Sebelum memiliki kendaraan pribadi, saya dan keluarga mudik selalu menggunakan bus. Kami selalu pergi sepuluh hari sebelum hari H agar terhindar dari macet dan berdesak-desakan. Saat kami memiliki kendaraan pribadi pun mudik sebelum puncak arus mudik terjadi.
Setelah dua tahun kami tidak mudik pada saat hari raya, kami memutuskan untuk mudik tahun ini. Apalagi pemerintah sudah menghalalkan mudik setelah dua tahun melarang para perantau untuk mudik saat hari Idul Fitri. Namun, tahun ini kami harus pulang pada saat puncak mudik karena suamiku tidak bisa meninggalkan pekerjaan.
Kami berangkat saat puncak arus mudik, yakni tanggal 28 April. Kami pergi pukul 10 dari rumah agar tiba di jalan tol Cikampek Utama pukul 12. Ya kami menggunakan jalur Utara melalui tol Bocimi, Jagorawi, Cikampek, Cipali dan Trans Jawa.
Pertimbangan yang digunakan agar kami tidak terjebak macet terlalu lama di jalur selatan yang melewati Cianjur, Bandung, Tasikmalaya, Ciamis dan Banyumas..
Adik saya yang sudah mudik lebih dulu membutuhkan waktu hampir dua puluh empat jam melewati jalur Selatan. Kami memutuskan menggunakan jalan tol meskipun harus menyiapkan e tol sebanyak enam ratus ribu rupiah.

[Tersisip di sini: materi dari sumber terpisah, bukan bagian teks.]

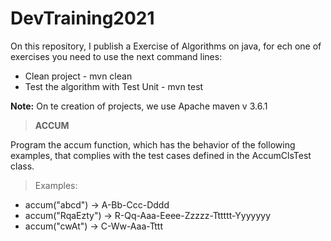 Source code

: # DevTraining2021

On this repository, I publish a Exercise of Algorithms on java, for ech one of exercises you need to use the next 
command lines:

* Clean project - mvn clean
* Test the algorithm with Test Unit - mvn test

**Note:** On te creation of projects, we use Apache maven v 3.6.1

> **ACCUM**

Program the accum function, which has the behavior of the following examples, that complies with the test cases defined in the AccumClsTest class.

> Examples:
* accum("abcd") -> A-Bb-Ccc-Dddd
* accum("RqaEzty") -> R-Qq-Aaa-Eeee-Zzzzz-Tttttt-Yyyyyyy
* accum("cwAt") -> C-Ww-Aaa-Tttt

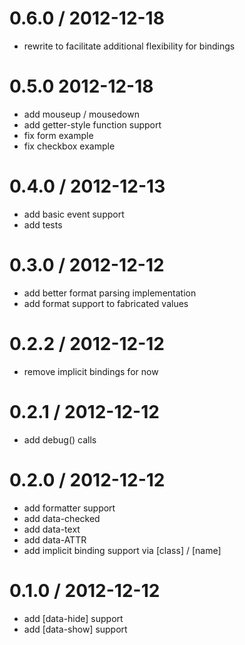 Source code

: 
0.6.0 / 2012-12-18 
==================

  * rewrite to facilitate additional flexibility for bindings

0.5.0 2012-12-18 
==================

  * add mouseup / mousedown
  * add getter-style function support
  * fix form example
  * fix checkbox example

0.4.0 / 2012-12-13 
==================

  * add basic event support
  * add tests

0.3.0 / 2012-12-12 
==================

  * add better format parsing implementation
  * add format support to fabricated values

0.2.2 / 2012-12-12 
==================

  * remove implicit bindings for now

0.2.1 / 2012-12-12 
==================

  * add debug() calls

0.2.0 / 2012-12-12 
==================

  * add formatter support
  * add data-checked
  * add data-text
  * add data-ATTR
  * add implicit binding support via [class] / [name] 

0.1.0 / 2012-12-12 
==================

  * add [data-hide] support
  * add [data-show] support
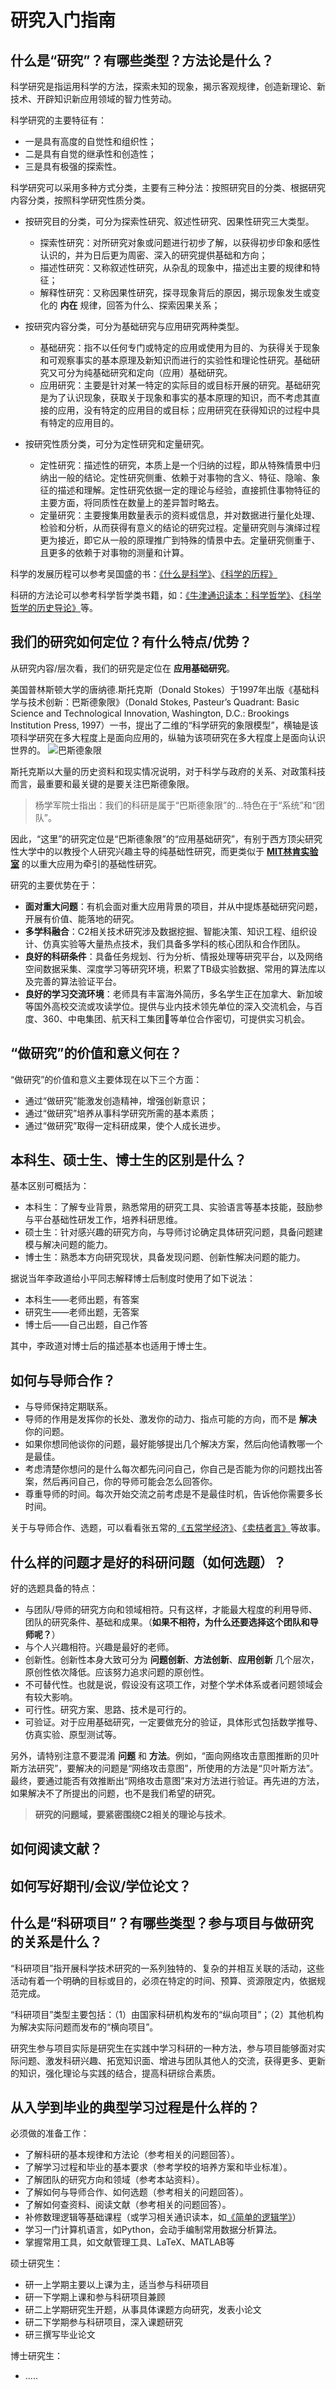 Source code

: 
# 研究入门指南

## 什么是“研究”？有哪些类型？方法论是什么？

科学研究是指运用科学的方法，探索未知的现象，揭示客观规律，创造新理论、新技术、开辟知识新应用领域的智力性劳动。

科学研究的主要特征有：
 - 一是具有高度的自觉性和组织性；
 - 二是具有自觉的继承性和创造性；
 - 三是具有极强的探索性。

科学研究可以采用多种方式分类，主要有三种分法：按照研究目的分类、根据研究内容分类，按照科学研究性质分类。

- 按研究目的分类，可分为探索性研究、叙述性研究、因果性研究三大类型。
    - 探索性研究：对所研究对象或问题进行初步了解，以获得初步印象和感性认识的，并为日后更为周密、深入的研究提供基础和方向；
    - 描述性研究：又称叙述性研究，从杂乱的现象中，描述出主要的规律和特征；
    - 解释性研究：又称因果性研究，探寻现象背后的原因，揭示现象发生或变化的 **内在** 规律，回答为什么、探索因果关系；
- 按研究内容分类，可分为基础研究与应用研究两种类型。
    - 基础研究：指不以任何专门或特定的应用或使用为目的、为获得关于现象和可观察事实的基本原理及新知识而进行的实验性和理论性研究。基础研究又可分为纯基础研究和定向（应用）基础研究。
    - 应用研究：主要是针对某一特定的实际目的或目标开展的研究。基础研究是为了认识现象，获取关于现象和事实的基本原理的知识，而不考虑其直接的应用，没有特定的应用目的或目标；应用研究在获得知识的过程中具有特定的应用目的。

- 按研究性质分类，可分为定性研究和定量研究。
    - 定性研究：描述性的研究，本质上是一个归纳的过程，即从特殊情景中归纳出一般的结论。定性研究侧重、依赖于对事物的含义、特征、隐喻、象征的描述和理解。定性研究依据一定的理论与经验，直接抓住事物特征的主要方面，将同质性在数量上的差异暂时略去。
    - 定量研究：主要搜集用数量表示的资料或信息，并对数据进行量化处理、检验和分析，从而获得有意义的结论的研究过程。定量研究则与演绎过程更为接近，即它从一般的原理推广到特殊的情景中去。定量研究侧重于、且更多的依赖于对事物的测量和计算。

科学的发展历程可以参考吴国盛的书：[《什么是科学》](http://product.dangdang.com/24010634.html)、[《科学的历程》](http://product.dangdang.com/1247657847.html)

科研的方法论可以参考科学哲学类书籍，如：[《牛津通识读本：科学哲学》](http://product.dangdang.com/23246508.html)、[《科学哲学的历史导论》](http://product.dangdang.com/25138415.html)等。


## 我们的研究如何定位？有什么特点/优势？

从研究内容/层次看，我们的研究是定位在 **应用基础研究**。

美国普林斯顿大学的唐纳德.斯托克斯（Donald Stokes）于1997年出版《基础科学与技术创新：巴斯德象限》（Donald Stokes, Pasteur’s Quadrant: Basic Science and Technological Innovation, Washington, D.C.: Brookings Institution Press, 1997）一书，提出了二维的“科学研究的象限模型”，横轴是该项科学研究在多大程度上是面向应用的，纵轴为该项研究在多大程度上是面向认识世界的。
![巴斯德象限](http://img.mp.itc.cn/upload/20170212/c6fce93082a54a6ca0e41032cf17f75f_th.jpeg)

斯托克斯以大量的历史资料和现实情况说明，对于科学与政府的关系、对政策科技而言，最重要和最关键的是要关注巴斯德象限。

> 杨学军院士指出：我们的科研是属于“巴斯德象限”的...特色在于“系统”和“团队”。

因此，“这里”的研究定位是“巴斯德象限”的“应用基础研究”，有别于西方顶尖研究性大学中的以教授个人研究兴趣主导的纯基础性研究，而更类似于 **[MIT林肯实验室](https://www.ll.mit.edu/)** 的以重大应用为牵引的基础性研究。

研究的主要优势在于：
 - **面对重大问题**：有机会面对重大应用背景的项目，并从中提炼基础研究问题，开展有价值、能落地的研究。
 - **多学科融合**：C2相关技术研究涉及数据挖掘、智能决策、知识工程、组织设计、仿真实验等大量热点技术，我们具备多学科的核心团队和合作团队。
 - **良好的科研条件**：具备任务规划、行为分析、情报处理等研究平台，以及网络空间数据采集、深度学习等研究环境，积累了TB级实验数据、常用的算法库以及完善的算法验证平台。
 - **良好的学习交流环境**：老师具有丰富海外简历，多名学生正在加拿大、新加坡等国外高校交流或攻读学位。提供与业内技术领先单位的深入交流机会，与百度、360、中电集团、航天科工集团等单位合作密切，可提供实习机会。

## “做研究”的价值和意义何在？

“做研究”的价值和意义主要体现在以下三个方面：
 - 通过“做研究”能激发创造精神，增强创新意识；
 - 通过“做研究”培养从事科学研究所需的基本素质；
 - 通过“做研究”取得一定科研成果，使个人成长进步。

## 本科生、硕士生、博士生的区别是什么？

基本区别可概括为：
 - 本科生：了解专业背景，熟悉常用的研究工具、实验语言等基本技能，鼓励参与平台基础性研发工作，培养科研思维。
 - 硕士生：针对感兴趣的研究方向，与导师讨论确定具体研究问题，具备问题建模与解决问题的能力。
 - 博士生：熟悉本方向研究现状，具备发现问题、创新性解决问题的能力。

据说当年李政道给小平同志解释博士后制度时使用了如下说法：
 - 本科生——老师出题，有答案
 - 研究生——老师出题，无答案
 - 博士后——自己出题，自己作答

其中，李政道对博士后的描述基本也适用于博士生。

## 如何与导师合作？
 - 与导师保持定期联系。
 - 导师的作用是发挥你的长处、激发你的动力、指点可能的方向，而不是 **解决** 你的问题。
 - 如果你想同他谈你的问题，最好能够提出几个解决方案，然后向他请教哪一个是最佳。
 - 考虑清楚你想问的是什么每次都先问问自己，你自己是否能为你的问题找出答案，然后再问自己，你的导师可能会怎么回答你。
 - 尊重导师的时间。每次开始交流之前考虑是不是最佳时机，告诉他你需要多长时间。

关于与导师合作、选题，可以看看张五常的[《五常学经济》](https://book.douban.com/subject/4212483/)、[《卖桔者言》](https://book.douban.com/subject/1438948/)等故事。

## 什么样的问题才是好的科研问题（如何选题）？
好的选题具备的特点：
- 与团队/导师的研究方向和领域相符。只有这样，才能最大程度的利用导师、团队的研究条件、基础和成果。（**如果不相符，为什么还要选择这个团队和导师呢？**）
- 与个人兴趣相符。兴趣是最好的老师。
- 创新性。创新性本身大致可分为 **问题创新**、**方法创新**、**应用创新** 几个层次，原创性依次降低。应该努力追求问题的原创性。
- 不可替代性。也就是说，假设没有这项工作，对整个学术体系或者问题领域会有较大影响。
- 可行性。研究方案、思路、技术是可行的。
- 可验证。对于应用基础研究，一定要做充分的验证，具体形式包括数学推导、仿真实验、原型测试等。

另外，请特别注意不要混淆 **问题** 和 **方法**。例如，“面向网络攻击意图推断的贝叶斯方法研究”，要解决的问题是“网络攻击意图”，所使用的方法是“贝叶斯方法”。最终，要通过能否有效推断出“网络攻击意图”来对方法进行验证。再先进的方法，如果解决不了所提出的问题，也不是我们希望的研究。
 >**研究的问题域，要紧密围绕C2相关的理论与技术**。


## 如何阅读文献？


## 如何写好期刊/会议/学位论文？


## 什么是“科研项目”？有哪些类型？参与项目与做研究的关系是什么？

 “科研项目”指开展科学技术研究的一系列独特的、复杂的并相互关联的活动，这些活动有着一个明确的目标或目的，必须在特定的时间、预算、资源限定内，依据规范完成。

“科研项目”类型主要包括：（1）由国家科研机构发布的“纵向项目”；（2）其他机构为解决实际问题而发布的“横向项目”。

研究生参与项目实际是研究生在实践中学习科研的一种方法，参与项目能够面对实际问题、激发科研兴趣、拓宽知识面、增进与团队其他人的交流，获得更多、更新的知识，强化理论与实践的结合，提高科研综合素质。

## 从入学到毕业的典型学习过程是什么样的？

必须做的准备工作：
 - 了解科研的基本规律和方法论（参考相关的问题回答）。
 - 了解学习过程和毕业的基本要求（参考学校的培养方案和毕业标准）。
 - 了解团队的研究方向和领域（参考本站资料）。
 - 了解如何与导师合作、如何选题（参考相关的问题回答）。
 - 了解如何查资料、阅读文献（参考相关的问题回答）。
 - 补修数理逻辑等基础课程（或学习相关通识读本，如[《简单的逻辑学》](http://product.dangdang.com/23282069.html)）
- 学习一门计算机语言，如Python，会动手编制常用数据分析算法。
- 掌握常用工具，如文献管理工具、LaTeX、MATLAB等

硕士研究生：
 - 研一上学期主要以上课为主，适当参与科研项目
 - 研一下学期上课和参与科研项目兼顾
 - 研二上学期研究生开题，从事具体课题方向研究，发表小论文
 - 研二下学期参与科研项目，深入课题研究
 - 研三撰写毕业论文

博士研究生：
 - .....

Sebelum memasuki jalan MBZ, kendaraan sudah macet. Kondisi ini berlanjut hingga pintu tol Cikampek Utama. Kendaraan lebih banyak diam daripada melaju. Untungnya sopirnya ada , yaitu suami dan anak sulung.. Mereka bergantian mengemudikan mobil. Memang membutuhkan kesabaran saat dalam kondisi seperti ini.